## Exercise
Transcribe the records that follow exactly. Skip the pictures.

Top of Extracted records

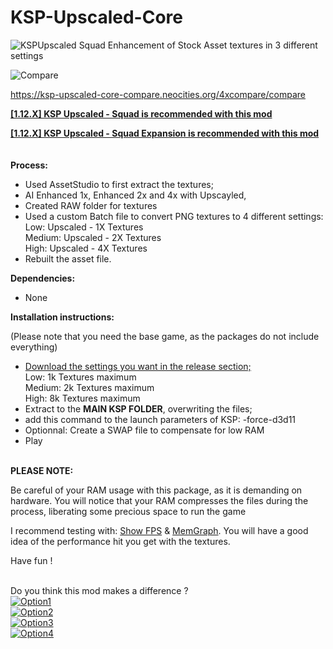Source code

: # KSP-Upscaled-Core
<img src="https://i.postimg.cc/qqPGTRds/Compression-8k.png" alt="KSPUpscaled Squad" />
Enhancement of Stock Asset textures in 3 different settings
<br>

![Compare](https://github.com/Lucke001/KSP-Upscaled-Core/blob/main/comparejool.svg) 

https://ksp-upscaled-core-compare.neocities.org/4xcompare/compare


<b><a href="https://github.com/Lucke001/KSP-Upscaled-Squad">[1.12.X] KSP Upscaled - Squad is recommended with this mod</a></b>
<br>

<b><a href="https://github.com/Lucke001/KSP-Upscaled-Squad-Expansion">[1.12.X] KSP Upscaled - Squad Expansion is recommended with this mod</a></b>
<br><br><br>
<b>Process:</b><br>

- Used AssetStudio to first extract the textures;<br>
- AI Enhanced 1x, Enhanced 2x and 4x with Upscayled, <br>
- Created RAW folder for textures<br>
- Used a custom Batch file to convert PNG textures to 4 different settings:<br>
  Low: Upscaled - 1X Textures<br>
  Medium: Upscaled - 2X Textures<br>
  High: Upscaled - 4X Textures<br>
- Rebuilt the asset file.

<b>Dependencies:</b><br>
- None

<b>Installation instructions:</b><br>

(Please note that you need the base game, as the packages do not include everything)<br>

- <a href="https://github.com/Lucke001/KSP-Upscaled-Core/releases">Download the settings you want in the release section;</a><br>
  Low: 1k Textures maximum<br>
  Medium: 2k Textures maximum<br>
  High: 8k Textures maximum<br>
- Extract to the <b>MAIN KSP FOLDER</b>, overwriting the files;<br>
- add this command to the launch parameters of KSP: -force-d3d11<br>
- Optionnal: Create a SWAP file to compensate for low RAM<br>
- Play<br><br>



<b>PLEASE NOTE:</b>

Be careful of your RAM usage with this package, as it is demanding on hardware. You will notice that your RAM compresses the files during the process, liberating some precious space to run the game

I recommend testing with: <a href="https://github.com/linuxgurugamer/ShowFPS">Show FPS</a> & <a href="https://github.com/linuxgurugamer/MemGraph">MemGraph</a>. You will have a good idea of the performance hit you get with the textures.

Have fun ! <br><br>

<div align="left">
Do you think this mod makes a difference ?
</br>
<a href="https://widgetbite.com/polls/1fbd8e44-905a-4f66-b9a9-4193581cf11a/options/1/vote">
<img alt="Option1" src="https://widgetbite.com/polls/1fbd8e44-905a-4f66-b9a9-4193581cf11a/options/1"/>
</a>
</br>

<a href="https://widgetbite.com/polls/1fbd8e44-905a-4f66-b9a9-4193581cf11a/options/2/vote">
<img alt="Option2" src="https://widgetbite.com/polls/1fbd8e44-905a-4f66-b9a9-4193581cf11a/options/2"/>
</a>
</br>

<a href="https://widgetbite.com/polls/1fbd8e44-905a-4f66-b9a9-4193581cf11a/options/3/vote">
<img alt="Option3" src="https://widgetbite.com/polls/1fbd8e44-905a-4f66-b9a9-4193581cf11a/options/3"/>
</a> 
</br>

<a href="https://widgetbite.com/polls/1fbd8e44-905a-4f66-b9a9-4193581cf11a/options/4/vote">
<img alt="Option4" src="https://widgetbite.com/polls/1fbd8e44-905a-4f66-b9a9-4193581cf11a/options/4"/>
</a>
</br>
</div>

Bottom of Extracted records

## Answer for this exercise
Source code

: # KSP-Upscaled-Core
<img src="https://i.postimg.cc/qqPGTRds/Compression-8k.png" alt="KSPUpscaled Squad" />
Enhancement of Stock Asset textures in 3 different settings
<br>

![Compare](https://github.com/Lucke001/KSP-Upscaled-Core/blob/main/comparejool.svg) 

https://ksp-upscaled-core-compare.neocities.org/4xcompare/compare


<b><a href="https://github.com/Lucke001/KSP-Upscaled-Squad">[1.12.X] KSP Upscaled - Squad is recommended with this mod</a></b>
<br>

<b><a href="https://github.com/Lucke001/KSP-Upscaled-Squad-Expansion">[1.12.X] KSP Upscaled - Squad Expansion is recommended with this mod</a></b>
<br><br><br>
<b>Process:</b><br>

- Used AssetStudio to first extract the textures;<br>
- AI Enhanced 1x, Enhanced 2x and 4x with Upscayled, <br>
- Created RAW folder for textures<br>
- Used a custom Batch file to convert PNG textures to 4 different settings:<br>
  Low: Upscaled - 1X Textures<br>
  Medium: Upscaled - 2X Textures<br>
  High: Upscaled - 4X Textures<br>
- Rebuilt the asset file.

<b>Dependencies:</b><br>
- None

<b>Installation instructions:</b><br>

(Please note that you need the base game, as the packages do not include everything)<br>

- <a href="https://github.com/Lucke001/KSP-Upscaled-Core/releases">Download the settings you want in the release section;</a><br>
  Low: 1k Textures maximum<br>
  Medium: 2k Textures maximum<br>
  High: 8k Textures maximum<br>
- Extract to the <b>MAIN KSP FOLDER</b>, overwriting the files;<br>
- add this command to the launch parameters of KSP: -force-d3d11<br>
- Optionnal: Create a SWAP file to compensate for low RAM<br>
- Play<br><br>



<b>PLEASE NOTE:</b>

Be careful of your RAM usage with this package, as it is demanding on hardware. You will notice that your RAM compresses the files during the process, liberating some precious space to run the game

I recommend testing with: <a href="https://github.com/linuxgurugamer/ShowFPS">Show FPS</a> & <a href="https://github.com/linuxgurugamer/MemGraph">MemGraph</a>. You will have a good idea of the performance hit you get with the textures.

Have fun ! <br><br>

<div align="left">
Do you think this mod makes a difference ?
</br>
<a href="https://widgetbite.com/polls/1fbd8e44-905a-4f66-b9a9-4193581cf11a/options/1/vote">
<img alt="Option1" src="https://widgetbite.com/polls/1fbd8e44-905a-4f66-b9a9-4193581cf11a/options/1"/>
</a>
</br>

<a href="https://widgetbite.com/polls/1fbd8e44-905a-4f66-b9a9-4193581cf11a/options/2/vote">
<img alt="Option2" src="https://widgetbite.com/polls/1fbd8e44-905a-4f66-b9a9-4193581cf11a/options/2"/>
</a>
</br>

<a href="https://widgetbite.com/polls/1fbd8e44-905a-4f66-b9a9-4193581cf11a/options/3/vote">
<img alt="Option3" src="https://widgetbite.com/polls/1fbd8e44-905a-4f66-b9a9-4193581cf11a/options/3"/>
</a> 
</br>

<a href="https://widgetbite.com/polls/1fbd8e44-905a-4f66-b9a9-4193581cf11a/options/4/vote">
<img alt="Option4" src="https://widgetbite.com/polls/1fbd8e44-905a-4f66-b9a9-4193581cf11a/options/4"/>
</a>
</br>
</div>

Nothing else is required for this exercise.